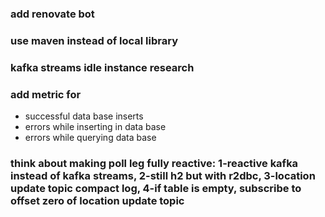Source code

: ### add renovate bot
### use maven instead of local library
### kafka streams idle instance research
### add metric for 
 - successful data base inserts
 - errors while inserting in data base
 - errors while querying data base
 
 ### think about making poll leg fully reactive: 1-reactive kafka instead of kafka streams, 2-still h2 but with r2dbc, 3-location update topic compact log, 4-if table is empty, subscribe to offset zero of location update topic
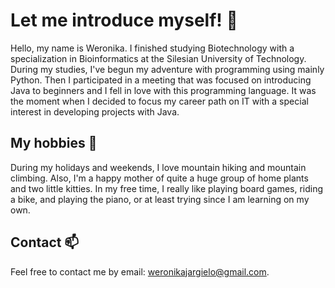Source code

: # Let me introduce myself! 👋 
Hello,
my name is Weronika. 
I finished studying Biotechnology with a specialization in Bioinformatics at the Silesian University of Technology. 
During my studies, I've begun my adventure with programming using mainly Python. 
Then I participated in a meeting that was focused on introducing Java to beginners and I fell in love with this programming language. It was the moment when I decided to focus my career path on IT with a special interest in developing projects with Java.

## My hobbies 👀
During my holidays and weekends, I love mountain hiking and mountain climbing. 
Also, I'm a happy mother of quite a huge group of home plants and two little kitties. In my free time, I really like playing board games, riding a bike, and playing the piano, or at least trying since I am learning on my own.


## Contact 📫 
Feel free to contact me by email: weronikajargielo@gmail.com.

<!---
WeronikaJargielo/WeronikaJargielo is a ✨ special ✨ repository because its `README.md` (this file) appears on your GitHub profile.
You can click the Preview link to take a look at your changes.
--->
⁂
Starting at the line that contains "## Contact 📫", copy each line through the last line of the listing, and copy nothing else.

## Contact 📫 
Feel free to contact me by email: weronikajargielo@gmail.com.

<!---
WeronikaJargielo/WeronikaJargielo is a ✨ special ✨ repository because its `README.md` (this file) appears on your GitHub profile.
You can click the Preview link to take a look at your changes.
--->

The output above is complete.